Most striking (literally) and the game that's likely to get the most plays is Food Fight. When you open up the Restaurante box you'll notice that alongside the various decks of cards are five soft plastic burgers. Food Fight is a simple set collection game that makes use of them. In this game, the dealer draws a card each round to add to their hand of three cards. They pass a card to the next player, who does the same until a card is passed back to the dealer, in which case it is discarded. Players are trying to make matching sets of three fast food items. When they have a set, they lay it down and draw three new cards. However, they also grab one of the soft toy burgers from the table. When they complete a second set, they get to throw their burger at another player. If they hit them, the player who is hit takes 1 penalty point but if the player who throws the burger misses, then it is they who take a penalty point. At the end of the game, when there are no more cards left to draw, players all score 1 point for each completed set minus a point for every penalty card they've picked up.

There's more, in that the rules specify that players should play standing up and are not allowed to move one of their legs during the course of the game; if they do, they take a penalty point.

It's all very silly but children will find it fun and the soft Food Fight burgers are unlikely to cause any injury.

Sadly, you don't get to use any of the toy burgers in either of the other games except as a 'first player' marker.
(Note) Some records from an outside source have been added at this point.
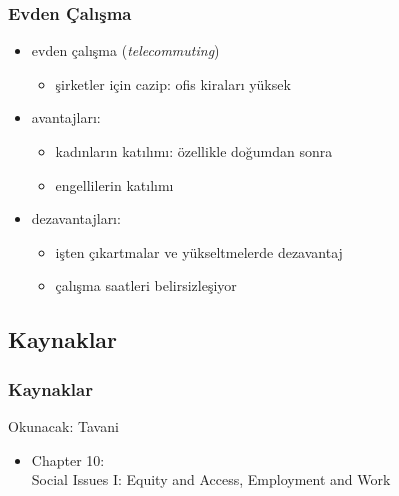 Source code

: \documentclass[dvipsnames]{beamer}
\theoremstyle{definition}
\theoremstyle{example}
\theoremstyle{plain}
\begin{document}
\begin{frame}
  \frametitle{Evden Çalışma}

  \begin{itemize}
    \item evden çalışma (\emph{telecommuting})
    \begin{itemize}
      \item şirketler için cazip: ofis kiraları yüksek
    \end{itemize}

    \medskip
    \item avantajları:
    \begin{itemize}
      \item kadınların katılımı: özellikle doğumdan sonra
      \item engellilerin katılımı
    \end{itemize}

    \pause
    \medskip
    \item dezavantajları:
    \begin{itemize}
      \item işten çıkartmalar ve yükseltmelerde dezavantaj
      \item çalışma saatleri belirsizleşiyor
    \end{itemize}
  \end{itemize}
\end{frame}

\subsection*{Kaynaklar}

\begin{frame}
  \frametitle{Kaynaklar}

  \begin{block}{Okunacak: Tavani}
    \begin{itemize}
      \item Chapter 10:\\
        \alert{Social Issues I: Equity and Access, Employment and Work}
    \end{itemize}
  \end{block}
\end{frame}
\end{document}
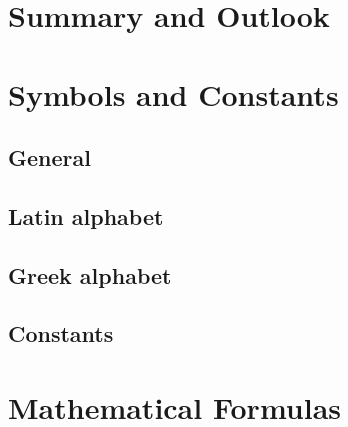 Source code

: \documentclass[DIV=15,
fleqn
numbers=noenddot,
headsepline,
captions=tableabove,twoside, openright]{scrreprt}
\begin{document}
\chapter{Summary and Outlook}
\begin{appendices}
\chapter{Symbols and Constants}
\section*{General}

\section*{Latin alphabet}	

\section*{Greek alphabet}	

\section*{Constants}	

\chapter{Mathematical Formulas}


\end{appendices}
\newpage




\newpage
\end{document}
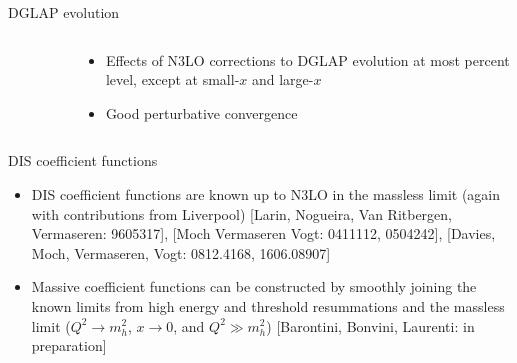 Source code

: \documentclass[8pt,t]{beamer}
\begin{document}
\begin{frame}{DGLAP evolution}
\begin{columns}
\begin{column}{0.59\textwidth}
\begin{figure}[!t]
      \end{figure}
    \end{column}
    \begin{column}{0.39\textwidth}
      \begin{itemize}
        \item Effects of N3LO corrections to DGLAP evolution at most percent level, except at small-$x$ and large-$x$
        \item Good perturbative convergence
      \end{itemize}
    \end{column}
  \end{columns}
\end{frame}

\begin{frame}{DIS coefficient functions}
  \begin{itemize}
    \item DIS coefficient functions are known up to N3LO in the massless limit (again with contributions from Liverpool) {\color{gray}\small [Larin, Nogueira, Van Ritbergen, Vermaseren: 9605317], [Moch Vermaseren Vogt: 0411112, 0504242], [Davies, Moch, Vermaseren, Vogt: 0812.4168, 1606.08907]}
    \item Massive coefficient functions can be constructed by smoothly joining the known limits from high energy and threshold resummations and the massless limit ($Q^2 \rightarrow m_h^2$, $x\rightarrow 0$, and $Q^2\gg m_h^2$) {\color{gray}\small [Barontini, Bonvini, Laurenti: in preparation]}
  \end{itemize}


\end{frame}
\end{document}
Cook and Sell is an economic card game where players are competing to earn the most from the cards they draw into their hand from their individual draw decks. Each round, players each put into their right hand the cards that represent the food they want to sell. They can offer a maximum of two different fast foods (ie: card types) but their offer can be multiple copies of the same food. The amount players are paid depends on the total number of players that offer that same food; so, for example, in a four-player game, if only one player offers pizza then their pizza cards will earn them $3 apiece but if all the players offered hot dogs then the hot dog cards would all be worthless.

After the initial round, players can spend some or all of their income from sales to 'upgrade their kitchen'. They can buy 'advanced food' cards that are the same types as those already in their deck but where each card counts as two items; they can buy pan cards that let them draw additional cards at the start of each turn; and they can buy Action cards that can manipulate the market, including by increasing or reducing the price of a specific food type. Play continues until a player is the first to reach a target amount ($21 in a two-player game, rising by $10 per additional player, so that the target in a five-player game is $51).
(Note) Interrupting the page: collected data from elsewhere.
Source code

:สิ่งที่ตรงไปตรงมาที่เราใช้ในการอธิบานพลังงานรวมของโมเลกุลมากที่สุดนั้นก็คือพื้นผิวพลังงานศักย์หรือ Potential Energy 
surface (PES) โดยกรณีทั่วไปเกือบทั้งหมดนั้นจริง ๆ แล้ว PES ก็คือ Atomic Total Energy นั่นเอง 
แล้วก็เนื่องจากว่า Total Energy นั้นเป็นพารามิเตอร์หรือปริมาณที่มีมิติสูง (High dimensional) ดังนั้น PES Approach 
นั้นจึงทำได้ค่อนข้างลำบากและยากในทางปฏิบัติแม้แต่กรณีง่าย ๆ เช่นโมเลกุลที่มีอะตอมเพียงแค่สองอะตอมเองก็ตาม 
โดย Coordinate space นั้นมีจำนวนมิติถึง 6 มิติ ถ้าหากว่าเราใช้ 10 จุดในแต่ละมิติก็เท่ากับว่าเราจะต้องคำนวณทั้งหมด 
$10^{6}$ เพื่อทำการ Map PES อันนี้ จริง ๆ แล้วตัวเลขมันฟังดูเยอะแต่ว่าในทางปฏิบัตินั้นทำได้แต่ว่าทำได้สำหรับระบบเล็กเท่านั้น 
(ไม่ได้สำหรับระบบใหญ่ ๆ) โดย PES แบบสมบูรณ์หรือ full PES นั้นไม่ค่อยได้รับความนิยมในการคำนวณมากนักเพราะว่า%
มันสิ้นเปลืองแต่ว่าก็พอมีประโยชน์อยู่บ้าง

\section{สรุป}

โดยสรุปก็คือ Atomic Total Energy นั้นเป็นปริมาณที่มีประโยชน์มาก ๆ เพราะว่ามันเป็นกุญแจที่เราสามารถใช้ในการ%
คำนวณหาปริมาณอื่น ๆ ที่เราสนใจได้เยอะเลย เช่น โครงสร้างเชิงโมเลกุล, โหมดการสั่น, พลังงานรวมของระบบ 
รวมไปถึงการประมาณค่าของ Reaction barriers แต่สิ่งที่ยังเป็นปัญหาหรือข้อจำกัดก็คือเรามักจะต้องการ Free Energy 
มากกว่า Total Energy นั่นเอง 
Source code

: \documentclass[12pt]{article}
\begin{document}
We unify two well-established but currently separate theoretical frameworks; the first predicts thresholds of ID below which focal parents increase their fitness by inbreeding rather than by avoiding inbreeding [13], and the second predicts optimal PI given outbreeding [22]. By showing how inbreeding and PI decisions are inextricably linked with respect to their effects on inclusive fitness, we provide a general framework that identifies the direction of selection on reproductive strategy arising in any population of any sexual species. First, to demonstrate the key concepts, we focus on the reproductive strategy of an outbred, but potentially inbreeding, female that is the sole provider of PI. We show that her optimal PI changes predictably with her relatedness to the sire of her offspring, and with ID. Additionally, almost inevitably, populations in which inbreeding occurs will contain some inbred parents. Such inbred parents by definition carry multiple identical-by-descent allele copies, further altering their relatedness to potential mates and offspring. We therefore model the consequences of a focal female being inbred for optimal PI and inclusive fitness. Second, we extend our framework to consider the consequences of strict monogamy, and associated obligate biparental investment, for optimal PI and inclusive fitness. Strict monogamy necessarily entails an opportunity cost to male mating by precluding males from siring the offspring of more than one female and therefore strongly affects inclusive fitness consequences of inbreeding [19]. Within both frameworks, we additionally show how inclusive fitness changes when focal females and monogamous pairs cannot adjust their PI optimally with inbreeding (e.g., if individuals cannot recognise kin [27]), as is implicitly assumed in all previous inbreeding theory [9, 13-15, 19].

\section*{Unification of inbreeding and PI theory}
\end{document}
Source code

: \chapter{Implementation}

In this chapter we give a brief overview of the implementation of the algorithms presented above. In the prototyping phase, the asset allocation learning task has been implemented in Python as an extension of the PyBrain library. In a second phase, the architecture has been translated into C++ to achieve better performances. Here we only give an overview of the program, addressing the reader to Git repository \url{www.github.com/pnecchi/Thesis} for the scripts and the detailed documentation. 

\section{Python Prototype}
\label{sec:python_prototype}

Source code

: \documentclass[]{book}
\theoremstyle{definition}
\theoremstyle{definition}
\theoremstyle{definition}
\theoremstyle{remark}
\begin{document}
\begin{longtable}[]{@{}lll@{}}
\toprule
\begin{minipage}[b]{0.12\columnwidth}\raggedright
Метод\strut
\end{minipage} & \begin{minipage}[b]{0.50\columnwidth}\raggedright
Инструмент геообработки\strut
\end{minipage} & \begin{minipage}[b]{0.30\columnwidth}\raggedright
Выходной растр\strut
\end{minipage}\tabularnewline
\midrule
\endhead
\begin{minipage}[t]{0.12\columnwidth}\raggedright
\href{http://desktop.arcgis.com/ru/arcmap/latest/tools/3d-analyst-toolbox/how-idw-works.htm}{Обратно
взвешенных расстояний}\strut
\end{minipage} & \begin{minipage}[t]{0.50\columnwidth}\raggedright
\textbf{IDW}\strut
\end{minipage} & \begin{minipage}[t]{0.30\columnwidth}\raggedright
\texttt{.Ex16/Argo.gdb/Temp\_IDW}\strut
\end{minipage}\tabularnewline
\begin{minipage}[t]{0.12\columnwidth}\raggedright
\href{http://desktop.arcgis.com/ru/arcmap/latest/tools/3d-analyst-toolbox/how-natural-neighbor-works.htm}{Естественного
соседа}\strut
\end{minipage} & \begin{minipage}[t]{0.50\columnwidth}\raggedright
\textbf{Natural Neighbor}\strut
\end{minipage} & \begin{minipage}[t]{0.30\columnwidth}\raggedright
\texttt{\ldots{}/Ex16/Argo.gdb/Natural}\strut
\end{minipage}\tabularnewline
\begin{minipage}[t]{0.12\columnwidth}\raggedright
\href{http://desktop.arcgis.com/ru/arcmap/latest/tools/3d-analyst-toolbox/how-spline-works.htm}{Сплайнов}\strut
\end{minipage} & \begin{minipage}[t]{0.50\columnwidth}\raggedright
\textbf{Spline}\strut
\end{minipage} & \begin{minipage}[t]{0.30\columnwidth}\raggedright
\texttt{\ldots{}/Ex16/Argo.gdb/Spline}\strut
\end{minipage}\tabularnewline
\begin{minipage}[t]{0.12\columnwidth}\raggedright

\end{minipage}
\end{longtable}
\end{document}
Cook and Sell is a relatively easy to play market manipulation game that we particularly enjoyed at higher player counts. Card counters will discover there's scope for deduction and there's certainly plenty of opportunity for bluff and for some 'take that' card play to sabotage other players' sales.

Think and Write is similar to Cook and Sell except that it's played over 10 rounds by marking choices off on a sheet, roll&write-style, rather than using cards. Players mark off the two foods they want to sell on a round and, as in Cook and Sell, the price they get depends on how many other players offered the same foods. Instead of Action cards, players can manipulate prices by circling 'Booster Cells' on their sheet. Again, it's easy to play. Each of the Booster Cell actions is single use, so this becomes a game where good timing is likely to determine the winner.

All in all, Restaurante is a versatile package. All the games play quickly - as befits a game themed around fast food - and all are suitable as family games. We just wish Brave Giant had made more use of the fabulous soft plastic burgers.